** Opening Data under study block **

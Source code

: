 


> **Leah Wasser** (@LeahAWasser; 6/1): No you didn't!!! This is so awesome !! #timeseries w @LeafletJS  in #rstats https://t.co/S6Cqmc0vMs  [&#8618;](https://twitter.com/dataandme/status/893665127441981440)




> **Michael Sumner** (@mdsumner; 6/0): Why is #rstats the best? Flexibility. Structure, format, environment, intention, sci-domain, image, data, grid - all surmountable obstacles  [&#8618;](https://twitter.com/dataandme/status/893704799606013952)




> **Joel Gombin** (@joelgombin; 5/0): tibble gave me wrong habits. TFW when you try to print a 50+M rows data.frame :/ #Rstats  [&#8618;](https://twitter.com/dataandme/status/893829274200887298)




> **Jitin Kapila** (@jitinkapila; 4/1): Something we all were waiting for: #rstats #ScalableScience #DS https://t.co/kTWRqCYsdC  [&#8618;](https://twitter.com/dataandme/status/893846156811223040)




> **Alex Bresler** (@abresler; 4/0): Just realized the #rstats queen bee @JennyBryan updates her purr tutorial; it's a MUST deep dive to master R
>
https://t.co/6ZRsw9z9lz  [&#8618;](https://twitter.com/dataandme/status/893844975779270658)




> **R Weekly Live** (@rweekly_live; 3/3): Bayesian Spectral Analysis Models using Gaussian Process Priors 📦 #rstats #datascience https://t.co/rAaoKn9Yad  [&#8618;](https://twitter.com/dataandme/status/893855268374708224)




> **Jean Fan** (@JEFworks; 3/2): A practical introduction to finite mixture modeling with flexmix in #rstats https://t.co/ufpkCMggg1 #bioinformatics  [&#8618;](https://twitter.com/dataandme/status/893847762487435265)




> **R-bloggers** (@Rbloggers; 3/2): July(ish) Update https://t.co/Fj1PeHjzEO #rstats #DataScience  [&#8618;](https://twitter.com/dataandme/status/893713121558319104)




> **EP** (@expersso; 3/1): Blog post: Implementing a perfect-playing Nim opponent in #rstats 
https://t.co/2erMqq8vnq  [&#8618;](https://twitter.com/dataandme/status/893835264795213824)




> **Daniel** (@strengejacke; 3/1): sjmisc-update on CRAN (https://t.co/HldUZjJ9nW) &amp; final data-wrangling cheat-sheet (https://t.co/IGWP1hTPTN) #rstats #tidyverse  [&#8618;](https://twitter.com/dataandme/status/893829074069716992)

** Closing Data under study block **

**Brief**
For each line above that includes "status", make a copy.

**Task result**
> **Leah Wasser** (@LeahAWasser; 6/1): No you didn't!!! This is so awesome !! #timeseries w @LeafletJS  in #rstats https://t.co/S6Cqmc0vMs  [&#8618;](https://twitter.com/dataandme/status/893665127441981440)
> **Michael Sumner** (@mdsumner; 6/0): Why is #rstats the best? Flexibility. Structure, format, environment, intention, sci-domain, image, data, grid - all surmountable obstacles  [&#8618;](https://twitter.com/dataandme/status/893704799606013952)
> **Joel Gombin** (@joelgombin; 5/0): tibble gave me wrong habits. TFW when you try to print a 50+M rows data.frame :/ #Rstats  [&#8618;](https://twitter.com/dataandme/status/893829274200887298)
> **Jitin Kapila** (@jitinkapila; 4/1): Something we all were waiting for: #rstats #ScalableScience #DS https://t.co/kTWRqCYsdC  [&#8618;](https://twitter.com/dataandme/status/893846156811223040)
https://t.co/6ZRsw9z9lz  [&#8618;](https://twitter.com/dataandme/status/893844975779270658)
> **R Weekly Live** (@rweekly_live; 3/3): Bayesian Spectral Analysis Models using Gaussian Process Priors 📦 #rstats #datascience https://t.co/rAaoKn9Yad  [&#8618;](https://twitter.com/dataandme/status/893855268374708224)
> **Jean Fan** (@JEFworks; 3/2): A practical introduction to finite mixture modeling with flexmix in #rstats https://t.co/ufpkCMggg1 #bioinformatics  [&#8618;](https://twitter.com/dataandme/status/893847762487435265)
> **R-bloggers** (@Rbloggers; 3/2): July(ish) Update https://t.co/Fj1PeHjzEO #rstats #DataScience  [&#8618;](https://twitter.com/dataandme/status/893713121558319104)
https://t.co/2erMqq8vnq  [&#8618;](https://twitter.com/dataandme/status/893835264795213824)
> **Daniel** (@strengejacke; 3/1): sjmisc-update on CRAN (https://t.co/HldUZjJ9nW) &amp; final data-wrangling cheat-sheet (https://t.co/IGWP1hTPTN) #rstats #tidyverse  [&#8618;](https://twitter.com/dataandme/status/893829074069716992)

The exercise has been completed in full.